Having taken enough varying exposures to cover the full tonal range of the scene, the five RAW files were loaded into Photomatix Pro HDR (High Dynamic Range) software and processed into a single 32bit radiance file which contained all the tonal information contained in the five original files.
This radiance file was then tonemapped in Photomatix to give a 16 bit TIFF file suitable for further work in Photoshop.
Tone mapping can result in some pretty wacky images, but that wasn't my intention. When I'm using this technique what I am after is an image with a smooth tonal range, indicated by a centered histogram that isn't clipped in either the highlights or the shadows. This then gives the best material to work with in Photoshop, where the image will be brought into its final state through the use of layers and masks.
The TIFF file that was generated from Photomatix tonemapping is shown here.
As you can see, it's pretty bland as this stage, with low contrast and saturation, but that's good as such an image has plenty of scope for enhancement without blowing out colours or contrast.
Once this TIFF file had been imported into Photoshop I started creation of the .PSD master file.
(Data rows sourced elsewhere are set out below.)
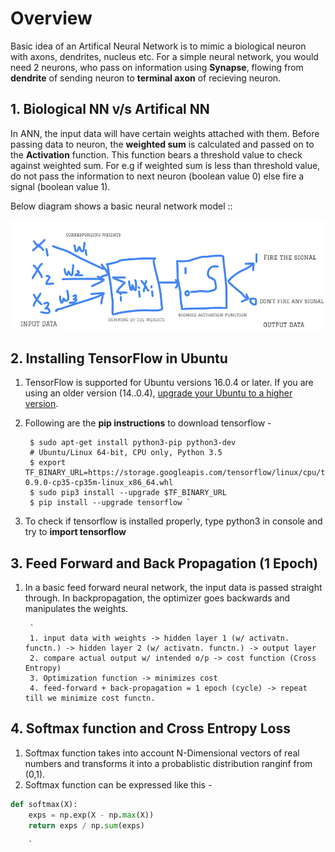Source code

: # Overview 
Basic idea of an Artifical Neural Network is to mimic a biological neuron with axons, dendrites, nucleus etc.
For a simple neural network, you would need 2 neurons, who pass on information using **Synapse**, flowing from **dendrite** of sending neuron to **terminal axon** of recieving neuron.

## 1. Biological NN v/s Artifical NN
In ANN, the input data will have certain weights attached with them. Before passing data to neuron, the **weighted sum** is calculated and passed on to the **Activation** function.
This function bears a threshold value to check against weighted sum. For e.g if weighted sum is less than threshold value, do not pass the information to next neuron (boolean value 0) else fire a signal (boolean value 1). 

Below diagram shows a basic neural network model :: 

<img src="images/artificial_neural_network_model.PNG" width="600" >

## 2. Installing TensorFlow in Ubuntu
1. TensorFlow is supported for Ubuntu versions 16.0.4 or later. If you are using an older version (14..0.4), [upgrade your Ubuntu to a higher version](https://wiki.ubuntu.com/XenialXerus/ReleaseNotes).
2. Following are the **pip instructions** to download tensorflow -


        $ sudo apt-get install python3-pip python3-dev
        # Ubuntu/Linux 64-bit, CPU only, Python 3.5
        $ export TF_BINARY_URL=https://storage.googleapis.com/tensorflow/linux/cpu/tensorflow-0.9.0-cp35-cp35m-linux_x86_64.whl
        $ sudo pip3 install --upgrade $TF_BINARY_URL
        $ pip install --upgrade tensorflow `
        
3. To check if tensorflow is installed properly, type python3 in console and try to **import tensorflow**

## 3. Feed Forward and Back Propagation (1 Epoch)
1. In a basic feed forward neural network, the input data is passed straight through. In backpropagation, the optimizer goes backwards and manipulates the weights.


        `
        1. input data with weights -> hidden layer 1 (w/ activatn. functn.) -> hidden layer 2 (w/ activatn. functn.) -> output layer
        2. compare actual output w/ intended o/p -> cost function (Cross Entropy)
        3. Optimization function -> minimizes cost        
        4. feed-forward + back-propagation = 1 epoch (cycle) -> repeat till we minimize cost functn.

## 4. Softmax function and Cross Entropy Loss
1. Softmax function takes into account N-Dimensional vectors of real numbers and transforms it into a probablistic distribution ranginf from (0,1).
2. Softmax function can be expressed like this - 
```python
def softmax(X):
    exps = np.exp(X - np.max(X))
    return exps / np.sum(exps)
```

        `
I always create master files for all the images I work on so I have a complete, undoable history for any image.
For a more in-depth explanation of my general workflow click here.
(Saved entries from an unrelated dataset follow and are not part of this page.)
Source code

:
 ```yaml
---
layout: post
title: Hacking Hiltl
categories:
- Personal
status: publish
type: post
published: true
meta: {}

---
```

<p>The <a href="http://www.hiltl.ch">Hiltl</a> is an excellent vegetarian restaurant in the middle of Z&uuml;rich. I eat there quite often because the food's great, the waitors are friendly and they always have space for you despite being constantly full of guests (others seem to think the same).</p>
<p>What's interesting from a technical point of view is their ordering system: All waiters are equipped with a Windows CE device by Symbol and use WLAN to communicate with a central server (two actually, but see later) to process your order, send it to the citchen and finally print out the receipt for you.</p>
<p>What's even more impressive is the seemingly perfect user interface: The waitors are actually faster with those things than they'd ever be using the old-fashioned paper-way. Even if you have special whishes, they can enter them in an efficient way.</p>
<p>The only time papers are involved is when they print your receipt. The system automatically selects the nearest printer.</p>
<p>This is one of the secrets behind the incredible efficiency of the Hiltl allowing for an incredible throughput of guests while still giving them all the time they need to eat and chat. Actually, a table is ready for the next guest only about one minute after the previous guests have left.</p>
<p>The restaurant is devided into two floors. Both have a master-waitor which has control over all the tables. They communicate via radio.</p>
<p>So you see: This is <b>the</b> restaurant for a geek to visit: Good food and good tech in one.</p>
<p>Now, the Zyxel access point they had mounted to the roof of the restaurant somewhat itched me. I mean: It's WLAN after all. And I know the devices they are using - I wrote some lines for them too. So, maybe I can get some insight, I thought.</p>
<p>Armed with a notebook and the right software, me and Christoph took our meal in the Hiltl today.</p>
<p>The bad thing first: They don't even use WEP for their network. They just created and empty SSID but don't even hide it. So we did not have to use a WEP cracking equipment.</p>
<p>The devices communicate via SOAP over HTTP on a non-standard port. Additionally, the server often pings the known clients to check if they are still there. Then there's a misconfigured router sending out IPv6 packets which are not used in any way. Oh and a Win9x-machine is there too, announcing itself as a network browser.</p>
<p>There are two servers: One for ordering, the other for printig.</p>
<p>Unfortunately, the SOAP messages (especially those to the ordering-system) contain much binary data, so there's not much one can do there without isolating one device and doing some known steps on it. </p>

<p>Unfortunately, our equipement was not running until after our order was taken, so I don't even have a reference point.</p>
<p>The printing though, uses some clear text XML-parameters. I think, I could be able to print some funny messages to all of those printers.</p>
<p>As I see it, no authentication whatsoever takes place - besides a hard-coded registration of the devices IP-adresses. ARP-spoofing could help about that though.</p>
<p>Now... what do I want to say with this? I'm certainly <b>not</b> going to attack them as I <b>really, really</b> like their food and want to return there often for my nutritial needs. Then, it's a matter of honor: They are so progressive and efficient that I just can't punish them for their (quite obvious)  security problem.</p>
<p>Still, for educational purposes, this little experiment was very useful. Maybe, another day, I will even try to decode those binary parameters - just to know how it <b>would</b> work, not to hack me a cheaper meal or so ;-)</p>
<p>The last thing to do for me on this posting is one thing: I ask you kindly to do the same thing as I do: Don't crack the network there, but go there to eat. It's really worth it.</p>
The first step in processing this image was deciding on a crop. To my eye, the 6x4 composition out of the camera didn't really emphasise the trees that I wanted as the focal point of the image, and the foreground took up too much space for the level of detail it contained (which wasn't much). Also, I had a nice diagonal line running up from the lower right of the image, but it didn't start at the exact corner of the frame, which is usually a better place for such a feature to start from.
These problems were solved with a simple crop of the image to 5x4 format, with the eye now being drawn much more readily to the trees, and the diagonal riverbank line now starting in the corner of the frame.
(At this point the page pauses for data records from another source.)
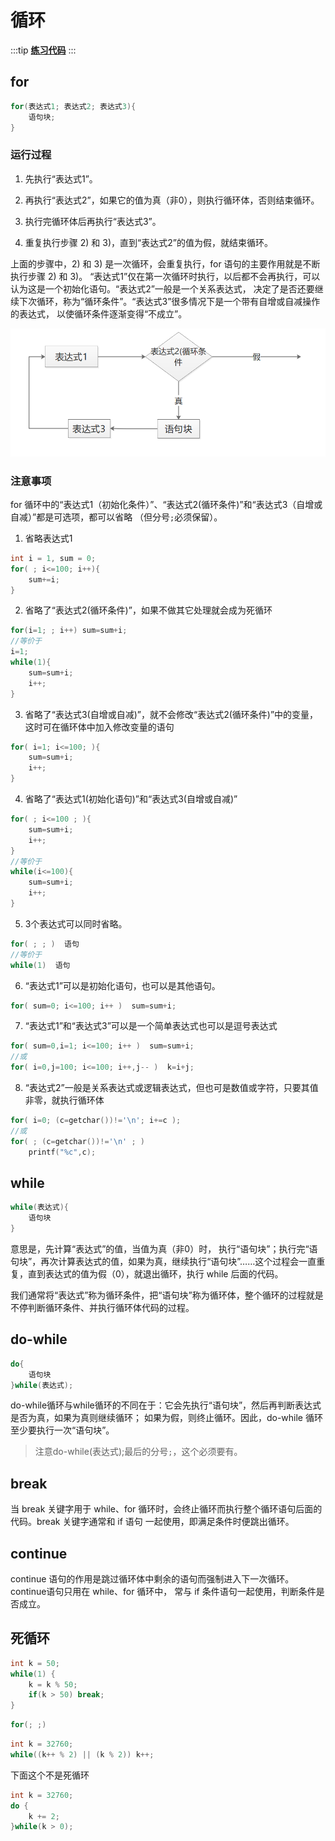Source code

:#  循环
:::tip
[**练习代码**](/c/case/#循环练习)
:::
## for
```c
for(表达式1; 表达式2; 表达式3){
    语句块;
}
```
### 运行过程
1) 先执行“表达式1”。

2) 再执行“表达式2”，如果它的值为真（非0），则执行循环体，否则结束循环。

3) 执行完循环体后再执行“表达式3”。

4) 重复执行步骤 2) 和 3)，直到“表达式2”的值为假，就结束循环。

上面的步骤中，2) 和 3) 是一次循环，会重复执行，for 语句的主要作用就是不断执行步骤 2) 和 3)。
“表达式1”仅在第一次循环时执行，以后都不会再执行，可以认为这是一个初始化语句。“表达式2”一般是一个关系表达式，
决定了是否还要继续下次循环，称为“循环条件”。“表达式3”很多情况下是一个带有自增或自减操作的表达式，
以使循环条件逐渐变得“不成立”。

![运行流程](/c/for.png)

### 注意事项
for 循环中的“表达式1（初始化条件）”、“表达式2(循环条件)”和“表达式3（自增或自减）”都是可选项，都可以省略
（但分号`;`必须保留）。
1. 省略表达式1
```c
int i = 1, sum = 0;
for( ; i<=100; i++){
    sum+=i;
}
```
2. 省略了“表达式2(循环条件)”，如果不做其它处理就会成为死循环
```c
for(i=1; ; i++) sum=sum+i;
//等价于
i=1;
while(1){
    sum=sum+i;
    i++;
}
```
3. 省略了“表达式3(自增或自减)”，就不会修改“表达式2(循环条件)”中的变量，这时可在循环体中加入修改变量的语句
```c
for( i=1; i<=100; ){
    sum=sum+i;
    i++;
} 
```
4. 省略了“表达式1(初始化语句)”和“表达式3(自增或自减)”
```c
for( ; i<=100 ; ){
    sum=sum+i;
    i++;
}
//等价于
while(i<=100){
    sum=sum+i;
    i++;
}
```
5. 3个表达式可以同时省略。
```c
for( ; ; )  语句
//等价于
while(1)  语句
```
6. “表达式1”可以是初始化语句，也可以是其他语句。
```c
for( sum=0; i<=100; i++ )  sum=sum+i;
```
7. “表达式1”和“表达式3”可以是一个简单表达式也可以是逗号表达式
```c
for( sum=0,i=1; i<=100; i++ )  sum=sum+i;
//或
for( i=0,j=100; i<=100; i++,j-- )  k=i+j;
```
8. “表达式2”一般是关系表达式或逻辑表达式，但也可是数值或字符，只要其值非零，就执行循环体
```c
for( i=0; (c=getchar())!='\n'; i+=c );
//或
for( ; (c=getchar())!='\n' ; )
    printf("%c",c);
```
## while
```c
while(表达式){
    语句块
}
```
意思是，先计算“表达式”的值，当值为真（非0）时， 执行“语句块”；执行完“语句块”，再次计算表达式的值，如果为真，继续执行“语句块”……这个过程会一直重复，直到表达式的值为假（0），就退出循环，执行 while 后面的代码。

我们通常将“表达式”称为循环条件，把“语句块”称为循环体，整个循环的过程就是不停判断循环条件、并执行循环体代码的过程。
## do-while
```c
do{
    语句块
}while(表达式);
```
do-while循环与while循环的不同在于：它会先执行“语句块”，然后再判断表达式是否为真，如果为真则继续循环；
如果为假，则终止循环。因此，do-while 循环至少要执行一次“语句块”。
> 注意do-while(表达式);最后的分号`;`，这个必须要有。
## break
当 break 关键字用于 while、for 循环时，会终止循环而执行整个循环语句后面的代码。break 关键字通常和 if 语句
一起使用，即满足条件时便跳出循环。
## continue
continue 语句的作用是跳过循环体中剩余的语句而强制进入下一次循环。continue语句只用在 while、for 循环中，
常与 if 条件语句一起使用，判断条件是否成立。
## 死循环
```c
int k = 50;
while(1) {
    k = k % 50;
    if(k > 50) break;
}
```
```c
for(; ;)
```
```c
int k = 32760;
while((k++ % 2) || (k % 2)) k++;
```

下面这个不是死循环
```c
int k = 32760;
do {
    k += 2;
}while(k > 0);
```
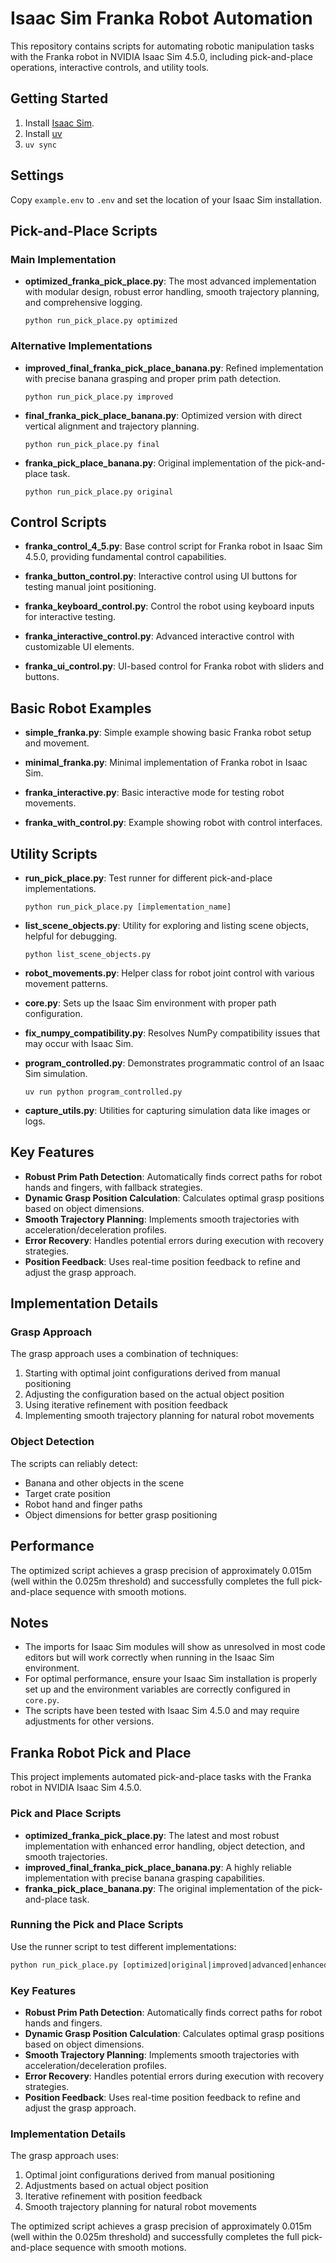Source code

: # Isaac Sim Franka Robot Automation

This repository contains scripts for automating robotic manipulation tasks with the Franka robot in NVIDIA Isaac Sim 4.5.0, including pick-and-place operations, interactive controls, and utility tools.

## Getting Started

1. Install [Isaac Sim](https://docs.isaacsim.omniverse.nvidia.com/latest/installation/index.html).
2. Install [uv](https://docs.astral.sh/uv/getting-started/installation/)
3. `uv sync`

## Settings

Copy `example.env` to `.env` and set the location of your Isaac Sim installation.

## Pick-and-Place Scripts

### Main Implementation

- **optimized_franka_pick_place.py**: The most advanced implementation with modular design, robust error handling, smooth trajectory planning, and comprehensive logging.
  ```
  python run_pick_place.py optimized
  ```

### Alternative Implementations

- **improved_final_franka_pick_place_banana.py**: Refined implementation with precise banana grasping and proper prim path detection.
  ```
  python run_pick_place.py improved
  ```

- **final_franka_pick_place_banana.py**: Optimized version with direct vertical alignment and trajectory planning.
  ```
  python run_pick_place.py final
  ```

- **franka_pick_place_banana.py**: Original implementation of the pick-and-place task.
  ```
  python run_pick_place.py original
  ```

## Control Scripts

- **franka_control_4_5.py**: Base control script for Franka robot in Isaac Sim 4.5.0, providing fundamental control capabilities.

- **franka_button_control.py**: Interactive control using UI buttons for testing manual joint positioning.

- **franka_keyboard_control.py**: Control the robot using keyboard inputs for interactive testing.

- **franka_interactive_control.py**: Advanced interactive control with customizable UI elements.

- **franka_ui_control.py**: UI-based control for Franka robot with sliders and buttons.

## Basic Robot Examples

- **simple_franka.py**: Simple example showing basic Franka robot setup and movement.

- **minimal_franka.py**: Minimal implementation of Franka robot in Isaac Sim.

- **franka_interactive.py**: Basic interactive mode for testing robot movements.

- **franka_with_control.py**: Example showing robot with control interfaces.

## Utility Scripts

- **run_pick_place.py**: Test runner for different pick-and-place implementations.
  ```
  python run_pick_place.py [implementation_name]
  ```

- **list_scene_objects.py**: Utility for exploring and listing scene objects, helpful for debugging.
  ```
  python list_scene_objects.py
  ```

- **robot_movements.py**: Helper class for robot joint control with various movement patterns.

- **core.py**: Sets up the Isaac Sim environment with proper path configuration.

- **fix_numpy_compatibility.py**: Resolves NumPy compatibility issues that may occur with Isaac Sim.

- **program_controlled.py**: Demonstrates programmatic control of an Isaac Sim simulation.
  ```
  uv run python program_controlled.py
  ```

- **capture_utils.py**: Utilities for capturing simulation data like images or logs.

## Key Features

- **Robust Prim Path Detection**: Automatically finds correct paths for robot hands and fingers, with fallback strategies.
- **Dynamic Grasp Position Calculation**: Calculates optimal grasp positions based on object dimensions.
- **Smooth Trajectory Planning**: Implements smooth trajectories with acceleration/deceleration profiles.
- **Error Recovery**: Handles potential errors during execution with recovery strategies.
- **Position Feedback**: Uses real-time position feedback to refine and adjust the grasp approach.

## Implementation Details

### Grasp Approach

The grasp approach uses a combination of techniques:

1. Starting with optimal joint configurations derived from manual positioning
2. Adjusting the configuration based on the actual object position
3. Using iterative refinement with position feedback
4. Implementing smooth trajectory planning for natural robot movements

### Object Detection

The scripts can reliably detect:
- Banana and other objects in the scene
- Target crate position
- Robot hand and finger paths
- Object dimensions for better grasp positioning

## Performance

The optimized script achieves a grasp precision of approximately 0.015m (well within the 0.025m threshold) and successfully completes the full pick-and-place sequence with smooth motions.

## Notes

- The imports for Isaac Sim modules will show as unresolved in most code editors but will work correctly when running in the Isaac Sim environment.
- For optimal performance, ensure your Isaac Sim installation is properly set up and the environment variables are correctly configured in `core.py`.
- The scripts have been tested with Isaac Sim 4.5.0 and may require adjustments for other versions.

## Franka Robot Pick and Place

This project implements automated pick-and-place tasks with the Franka robot in NVIDIA Isaac Sim 4.5.0.

### Pick and Place Scripts

- **optimized_franka_pick_place.py**: The latest and most robust implementation with enhanced error handling, object detection, and smooth trajectories.
- **improved_final_franka_pick_place_banana.py**: A highly reliable implementation with precise banana grasping capabilities.
- **franka_pick_place_banana.py**: The original implementation of the pick-and-place task.

### Running the Pick and Place Scripts

Use the runner script to test different implementations:

```bash
python run_pick_place.py [optimized|original|improved|advanced|enhanced|final]
```

### Key Features

- **Robust Prim Path Detection**: Automatically finds correct paths for robot hands and fingers.
- **Dynamic Grasp Position Calculation**: Calculates optimal grasp positions based on object dimensions.
- **Smooth Trajectory Planning**: Implements smooth trajectories with acceleration/deceleration profiles.
- **Error Recovery**: Handles potential errors during execution with recovery strategies.
- **Position Feedback**: Uses real-time position feedback to refine and adjust the grasp approach.

### Implementation Details

The grasp approach uses:
1. Optimal joint configurations derived from manual positioning
2. Adjustments based on actual object position
3. Iterative refinement with position feedback
4. Smooth trajectory planning for natural robot movements

The optimized script achieves a grasp precision of approximately 0.015m (well within the 0.025m threshold) and successfully completes the full pick-and-place sequence with smooth motions.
Having cropped the image, the next steps in the image processing involve correcting various errors introduced during the actual taking of the original photographs and the subsequent HDR processing.
Here is a screen shot showing the master file with all the layeys shown, but only the first 'correction' layers turned on.
In this stage, working from the bottom up, I've cloned out dust spots, enhanced the local contrast, sharpened the image a little to compensate for the effect of the anti-aliasing filter over the camera's sensor and boosted contrast and saturation using by using the 'multiply' layer blend mode at 50% opacity.
In the second stage of the image optimisation I made global adjustments to contrast using the shadow-highlight control, brightening the shadows and turning down the highlights. I also crisped up the details a little using the high pass filter set to 'overlay' blend mode. Following that I used a levels adjustment layer to set a suitable black and white point for the image and finally in this stage I used a curves adjustment layer to set the grey point.
As you can see, the tonal range, contrast and colour of the image is now starting to emerge.
In these final processing stages I fine tuned the colours of the image using selective colour adjustment layers and saturation layers, enhancing the red of the sandstone and the green of the trees, while increasing the colour saturation in the shadow areas. Carefully applied layer masked were used to limit these effects to the areas of the composition that required them.
Finally, for this round of enhancements, I added my usual copyright watermark so everyone knows who made this image!
But that won't be the end of the story, as these enhancements and optimisations only serve to make the image look good on screen. When I come to print this picture I will need another set of layers in the master file, on top of those shown here, in order to make the print match the 'on-screen' version of the image as closely as possible.
What a game! But it's worth making an effort for a picture one has flown halfway around the world to take!